__Record set__
★ ★ ★ ★ ★ ★ ★

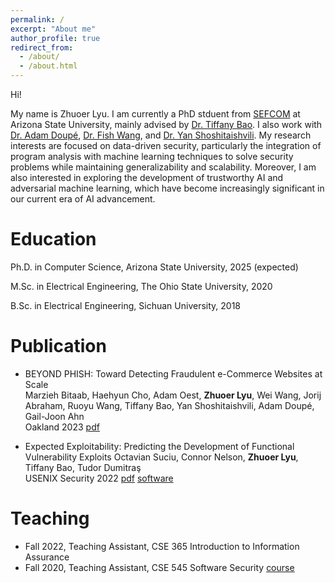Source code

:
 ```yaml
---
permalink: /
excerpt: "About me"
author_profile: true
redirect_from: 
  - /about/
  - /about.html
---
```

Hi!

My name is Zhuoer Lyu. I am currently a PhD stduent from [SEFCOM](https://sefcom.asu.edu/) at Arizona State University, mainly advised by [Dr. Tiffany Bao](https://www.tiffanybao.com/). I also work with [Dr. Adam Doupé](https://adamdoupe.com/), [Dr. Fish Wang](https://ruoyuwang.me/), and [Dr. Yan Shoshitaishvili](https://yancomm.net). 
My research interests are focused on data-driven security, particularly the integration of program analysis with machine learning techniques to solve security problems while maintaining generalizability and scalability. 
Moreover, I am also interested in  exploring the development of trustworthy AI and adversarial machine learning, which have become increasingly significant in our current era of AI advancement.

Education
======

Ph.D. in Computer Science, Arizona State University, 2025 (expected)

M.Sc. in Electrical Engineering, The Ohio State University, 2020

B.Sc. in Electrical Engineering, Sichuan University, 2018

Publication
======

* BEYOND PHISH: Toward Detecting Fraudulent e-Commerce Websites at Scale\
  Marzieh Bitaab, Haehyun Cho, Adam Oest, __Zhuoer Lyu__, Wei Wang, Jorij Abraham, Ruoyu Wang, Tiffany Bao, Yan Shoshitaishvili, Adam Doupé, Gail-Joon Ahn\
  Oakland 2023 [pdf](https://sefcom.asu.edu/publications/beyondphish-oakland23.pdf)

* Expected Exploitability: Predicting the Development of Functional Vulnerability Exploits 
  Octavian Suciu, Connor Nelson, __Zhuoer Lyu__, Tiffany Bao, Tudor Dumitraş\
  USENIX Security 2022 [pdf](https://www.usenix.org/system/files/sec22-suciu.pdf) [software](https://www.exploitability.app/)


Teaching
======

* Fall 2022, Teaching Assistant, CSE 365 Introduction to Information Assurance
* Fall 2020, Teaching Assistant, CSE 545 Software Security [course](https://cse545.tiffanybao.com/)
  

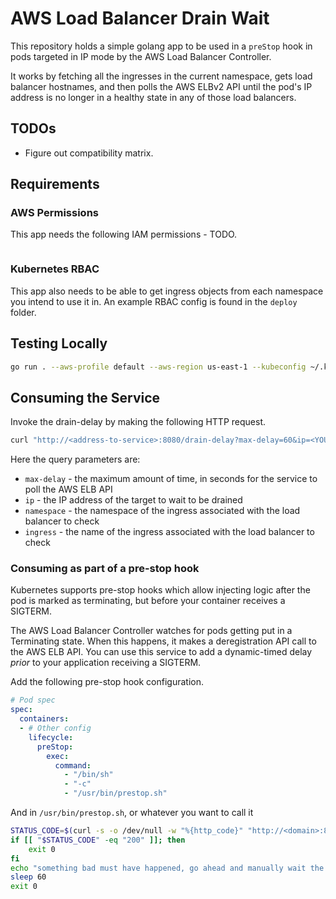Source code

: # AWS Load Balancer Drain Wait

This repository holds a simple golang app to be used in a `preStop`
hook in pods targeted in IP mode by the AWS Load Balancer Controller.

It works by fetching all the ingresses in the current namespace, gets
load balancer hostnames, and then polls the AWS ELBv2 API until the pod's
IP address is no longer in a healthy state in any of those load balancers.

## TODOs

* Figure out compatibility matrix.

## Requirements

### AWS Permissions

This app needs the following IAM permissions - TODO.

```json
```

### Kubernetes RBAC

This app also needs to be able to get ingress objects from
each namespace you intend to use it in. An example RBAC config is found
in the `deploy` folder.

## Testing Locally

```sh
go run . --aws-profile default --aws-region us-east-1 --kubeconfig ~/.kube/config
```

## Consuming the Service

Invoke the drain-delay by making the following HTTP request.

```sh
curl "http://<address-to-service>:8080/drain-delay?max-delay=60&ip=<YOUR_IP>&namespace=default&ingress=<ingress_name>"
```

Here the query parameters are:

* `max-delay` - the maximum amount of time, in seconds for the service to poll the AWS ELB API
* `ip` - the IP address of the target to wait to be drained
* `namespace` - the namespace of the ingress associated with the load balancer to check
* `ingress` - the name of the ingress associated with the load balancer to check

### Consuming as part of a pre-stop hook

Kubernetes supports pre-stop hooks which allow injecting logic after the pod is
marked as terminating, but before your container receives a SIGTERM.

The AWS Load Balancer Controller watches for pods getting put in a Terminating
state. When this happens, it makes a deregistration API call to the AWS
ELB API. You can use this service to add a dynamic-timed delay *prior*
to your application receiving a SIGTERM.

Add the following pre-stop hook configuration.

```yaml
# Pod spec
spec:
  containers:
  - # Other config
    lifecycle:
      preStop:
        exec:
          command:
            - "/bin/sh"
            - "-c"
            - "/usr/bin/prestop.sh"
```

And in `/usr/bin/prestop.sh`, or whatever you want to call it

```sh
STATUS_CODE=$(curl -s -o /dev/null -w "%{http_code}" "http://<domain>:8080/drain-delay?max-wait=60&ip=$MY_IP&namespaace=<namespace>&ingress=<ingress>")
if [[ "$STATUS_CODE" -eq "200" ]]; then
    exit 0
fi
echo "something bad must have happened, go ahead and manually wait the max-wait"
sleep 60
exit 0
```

★ ★ ★ ★ ★ ★ ★

__What you will do__
Would you write out each entry word for word and omit the images?

__Problem solution__
Source code

:
 ```yaml
---
permalink: /
excerpt: "About me"
author_profile: true
redirect_from: 
  - /about/
  - /about.html
---
```

Hi!

My name is Zhuoer Lyu. I am currently a PhD stduent from [SEFCOM](https://sefcom.asu.edu/) at Arizona State University, mainly advised by [Dr. Tiffany Bao](https://www.tiffanybao.com/). I also work with [Dr. Adam Doupé](https://adamdoupe.com/), [Dr. Fish Wang](https://ruoyuwang.me/), and [Dr. Yan Shoshitaishvili](https://yancomm.net). 
My research interests are focused on data-driven security, particularly the integration of program analysis with machine learning techniques to solve security problems while maintaining generalizability and scalability. 
Moreover, I am also interested in  exploring the development of trustworthy AI and adversarial machine learning, which have become increasingly significant in our current era of AI advancement.

Education
======

Ph.D. in Computer Science, Arizona State University, 2025 (expected)

M.Sc. in Electrical Engineering, The Ohio State University, 2020

B.Sc. in Electrical Engineering, Sichuan University, 2018

Publication
======

* BEYOND PHISH: Toward Detecting Fraudulent e-Commerce Websites at Scale\
  Marzieh Bitaab, Haehyun Cho, Adam Oest, __Zhuoer Lyu__, Wei Wang, Jorij Abraham, Ruoyu Wang, Tiffany Bao, Yan Shoshitaishvili, Adam Doupé, Gail-Joon Ahn\
  Oakland 2023 [pdf](https://sefcom.asu.edu/publications/beyondphish-oakland23.pdf)

* Expected Exploitability: Predicting the Development of Functional Vulnerability Exploits 
  Octavian Suciu, Connor Nelson, __Zhuoer Lyu__, Tiffany Bao, Tudor Dumitraş\
  USENIX Security 2022 [pdf](https://www.usenix.org/system/files/sec22-suciu.pdf) [software](https://www.exploitability.app/)


Teaching
======

* Fall 2022, Teaching Assistant, CSE 365 Introduction to Information Assurance
* Fall 2020, Teaching Assistant, CSE 545 Software Security [course](https://cse545.tiffanybao.com/)
  

Source code

: # AWS Load Balancer Drain Wait

This repository holds a simple golang app to be used in a `preStop`
hook in pods targeted in IP mode by the AWS Load Balancer Controller.

It works by fetching all the ingresses in the current namespace, gets
load balancer hostnames, and then polls the AWS ELBv2 API until the pod's
IP address is no longer in a healthy state in any of those load balancers.

## TODOs

* Figure out compatibility matrix.

## Requirements

### AWS Permissions

This app needs the following IAM permissions - TODO.

```json
```

### Kubernetes RBAC

This app also needs to be able to get ingress objects from
each namespace you intend to use it in. An example RBAC config is found
in the `deploy` folder.

## Testing Locally

```sh
go run . --aws-profile default --aws-region us-east-1 --kubeconfig ~/.kube/config
```

## Consuming the Service

Invoke the drain-delay by making the following HTTP request.

```sh
curl "http://<address-to-service>:8080/drain-delay?max-delay=60&ip=<YOUR_IP>&namespace=default&ingress=<ingress_name>"
```

Here the query parameters are:

* `max-delay` - the maximum amount of time, in seconds for the service to poll the AWS ELB API
* `ip` - the IP address of the target to wait to be drained
* `namespace` - the namespace of the ingress associated with the load balancer to check
* `ingress` - the name of the ingress associated with the load balancer to check

### Consuming as part of a pre-stop hook

Kubernetes supports pre-stop hooks which allow injecting logic after the pod is
marked as terminating, but before your container receives a SIGTERM.

The AWS Load Balancer Controller watches for pods getting put in a Terminating
state. When this happens, it makes a deregistration API call to the AWS
ELB API. You can use this service to add a dynamic-timed delay *prior*
to your application receiving a SIGTERM.

Add the following pre-stop hook configuration.

```yaml
# Pod spec
spec:
  containers:
  - # Other config
    lifecycle:
      preStop:
        exec:
          command:
            - "/bin/sh"
            - "-c"
            - "/usr/bin/prestop.sh"
```

And in `/usr/bin/prestop.sh`, or whatever you want to call it

```sh
STATUS_CODE=$(curl -s -o /dev/null -w "%{http_code}" "http://<domain>:8080/drain-delay?max-wait=60&ip=$MY_IP&namespaace=<namespace>&ingress=<ingress>")
if [[ "$STATUS_CODE" -eq "200" ]]; then
    exit 0
fi
echo "something bad must have happened, go ahead and manually wait the max-wait"
sleep 60
exit 0
```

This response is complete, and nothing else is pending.